Version control is essential to long-term project management and collaboration. We primarily use git for this - we recommend it for any project with more than one file of code. It has a steep learning curve but is very powerful.
-
GitHub is a web service for sharing git-versioned projects that has many great tools for collaboration. We have an organizational GitHub account so we can have private repositories and work in teams with shared projects.
-
For projects with little code-based work, there are other options, as well:
- Google Docs/Word Track Changes are limited to single documents
- Dropbox can track all files in a shared project/folder
- Allows one to view/revert to any previous version of a file in the folder
- Easily sharable
- Does not travel well - history is lost when project moves elsewhere
- File histories are independent - does not track interrelated changes.
-
Avoid filename-based version control:
Git has a steep learning curve and we recommend you spend some time learning rather than only trying to pick it up as you go along.
- Here is a good video course (Part1 / Part2), based on the Software Carpentry curriculum. (Links to the syllabus are in the notes below the videos.)
- Happy Git with R is a great reference for the nuts and bolts of connecting your git, GitHub and R workflows
- Go through the installation steps Happy Git with R's "Installation" and "Connect" chapters and Appendix B
- Note when setting up your GitHub account that one account can have multiple e-mail addresses associated with it, so you can split your work and personal stuff without needing multiple accounts (see here).
- Give Noam (Modeling & Analytics) or Toph (Tech), your GitHub username so they can make you a member of the organizational EHA account and be given access to the appropriate teams.
- Install Dropbox on your computer with your EHA account (note you can have separate personal and EHA Dropbox folders)
- Check that your EHA email gives you access to Google Drive.

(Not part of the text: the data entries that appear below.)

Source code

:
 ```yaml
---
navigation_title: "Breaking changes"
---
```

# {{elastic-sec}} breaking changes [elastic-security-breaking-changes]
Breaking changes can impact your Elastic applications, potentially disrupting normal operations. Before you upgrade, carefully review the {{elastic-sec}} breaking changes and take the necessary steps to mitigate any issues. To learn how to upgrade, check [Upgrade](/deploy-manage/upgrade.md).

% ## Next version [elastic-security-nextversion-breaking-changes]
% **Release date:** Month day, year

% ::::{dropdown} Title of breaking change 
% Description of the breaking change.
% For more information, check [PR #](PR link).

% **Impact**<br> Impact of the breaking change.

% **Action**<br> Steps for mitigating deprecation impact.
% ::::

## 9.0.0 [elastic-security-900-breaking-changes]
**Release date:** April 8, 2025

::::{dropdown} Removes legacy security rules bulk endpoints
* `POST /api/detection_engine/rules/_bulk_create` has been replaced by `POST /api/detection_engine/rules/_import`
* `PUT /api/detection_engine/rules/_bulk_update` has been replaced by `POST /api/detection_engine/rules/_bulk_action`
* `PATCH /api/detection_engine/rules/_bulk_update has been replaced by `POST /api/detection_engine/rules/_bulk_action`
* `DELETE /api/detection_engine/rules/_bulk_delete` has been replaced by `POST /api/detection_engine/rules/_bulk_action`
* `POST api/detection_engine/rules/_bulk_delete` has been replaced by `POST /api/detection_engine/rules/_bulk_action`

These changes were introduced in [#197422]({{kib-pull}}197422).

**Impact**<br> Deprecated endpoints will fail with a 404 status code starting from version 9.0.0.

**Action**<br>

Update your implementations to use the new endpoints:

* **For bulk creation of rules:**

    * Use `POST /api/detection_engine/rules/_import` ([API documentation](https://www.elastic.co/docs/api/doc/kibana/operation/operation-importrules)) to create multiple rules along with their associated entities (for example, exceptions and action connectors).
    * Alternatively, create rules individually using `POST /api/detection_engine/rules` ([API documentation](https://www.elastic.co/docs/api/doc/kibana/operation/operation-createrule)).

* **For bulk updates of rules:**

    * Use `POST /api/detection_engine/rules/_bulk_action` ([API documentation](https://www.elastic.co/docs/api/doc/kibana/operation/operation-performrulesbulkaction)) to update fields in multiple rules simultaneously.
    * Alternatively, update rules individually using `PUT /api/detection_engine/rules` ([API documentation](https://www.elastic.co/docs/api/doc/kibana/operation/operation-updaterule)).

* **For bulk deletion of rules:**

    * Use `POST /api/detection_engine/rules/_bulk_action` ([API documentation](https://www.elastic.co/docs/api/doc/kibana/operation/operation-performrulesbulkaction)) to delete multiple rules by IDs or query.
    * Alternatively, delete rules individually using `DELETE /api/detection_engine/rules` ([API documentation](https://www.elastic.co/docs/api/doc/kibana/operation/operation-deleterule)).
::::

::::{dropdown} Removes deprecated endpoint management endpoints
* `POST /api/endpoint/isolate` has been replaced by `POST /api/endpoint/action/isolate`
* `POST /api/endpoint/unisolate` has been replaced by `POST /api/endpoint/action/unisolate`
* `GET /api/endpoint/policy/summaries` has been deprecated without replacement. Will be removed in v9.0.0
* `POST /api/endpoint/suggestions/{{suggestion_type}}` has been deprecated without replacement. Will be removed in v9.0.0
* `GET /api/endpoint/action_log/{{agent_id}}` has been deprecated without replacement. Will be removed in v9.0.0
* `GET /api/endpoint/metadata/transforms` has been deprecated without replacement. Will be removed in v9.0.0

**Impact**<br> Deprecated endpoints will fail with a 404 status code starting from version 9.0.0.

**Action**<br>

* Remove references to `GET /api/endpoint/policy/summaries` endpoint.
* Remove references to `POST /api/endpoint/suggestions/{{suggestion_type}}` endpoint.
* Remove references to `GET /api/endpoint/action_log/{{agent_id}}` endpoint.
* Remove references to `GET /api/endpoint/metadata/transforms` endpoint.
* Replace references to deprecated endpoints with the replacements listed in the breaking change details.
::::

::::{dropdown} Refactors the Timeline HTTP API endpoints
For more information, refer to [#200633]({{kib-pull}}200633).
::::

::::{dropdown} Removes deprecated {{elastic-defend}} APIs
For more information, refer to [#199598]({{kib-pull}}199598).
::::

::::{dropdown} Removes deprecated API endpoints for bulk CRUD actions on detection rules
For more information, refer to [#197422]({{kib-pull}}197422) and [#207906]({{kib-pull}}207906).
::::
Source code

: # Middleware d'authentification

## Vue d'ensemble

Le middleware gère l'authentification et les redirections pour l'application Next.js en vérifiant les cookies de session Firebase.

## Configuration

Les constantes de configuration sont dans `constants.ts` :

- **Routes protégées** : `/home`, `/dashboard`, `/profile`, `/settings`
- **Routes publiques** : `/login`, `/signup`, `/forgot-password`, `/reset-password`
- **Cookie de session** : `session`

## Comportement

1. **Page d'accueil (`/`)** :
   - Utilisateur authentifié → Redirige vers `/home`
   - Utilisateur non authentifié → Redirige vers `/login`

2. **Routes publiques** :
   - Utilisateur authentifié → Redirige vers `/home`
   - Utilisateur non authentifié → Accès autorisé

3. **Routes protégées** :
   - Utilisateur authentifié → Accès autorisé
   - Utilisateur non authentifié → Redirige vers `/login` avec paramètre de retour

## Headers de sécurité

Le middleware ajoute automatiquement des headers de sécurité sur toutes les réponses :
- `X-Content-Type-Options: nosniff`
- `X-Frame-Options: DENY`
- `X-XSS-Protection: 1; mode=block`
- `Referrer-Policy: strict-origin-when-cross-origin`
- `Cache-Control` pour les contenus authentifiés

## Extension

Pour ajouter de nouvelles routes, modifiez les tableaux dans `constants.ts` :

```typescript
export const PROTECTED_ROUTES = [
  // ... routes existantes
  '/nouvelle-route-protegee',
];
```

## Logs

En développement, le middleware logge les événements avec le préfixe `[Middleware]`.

If you prefer it, or your supervisor specifies it, install it locally on your computer
- Has my work recieved feedback? Has a second set of eyes checked it for correctness?
- Have I learned from my colleagues' work?
Just like any piece of writing that you do, your analysis code should be reviewed by a peer or supervisor. There are generally two types of code reviews we engage in:
- Unit reviews are reviews of discrete, small parts of a project. This might be an analysis that you took a few days or a couple of weeks to complete, and consists of 1-2 files or a few dozen to hundred lines of code. When you complete such a discrete unit, you should solicit feedback.
- Project reviews are reviews of a whole project as it wraps up, such as prior to the submission of a manuscript. These reviews aim to check that the project is complete, understandable and reproducible.
Reviews can be either
- In person reviews where you go over your code with your team or at our informal science meetings. ScreenHero can also be used for this.
- Written reviews where a peers place comments in your code or use the commenting and reviewing features on GitHub.
or both.
- Check out Fernando Perez's tips for code review in the lab.
- Read the Mozilla Guide to Code Review in the Lab
- Check out some rOpenSci package review examples to look at one kind of code review in action.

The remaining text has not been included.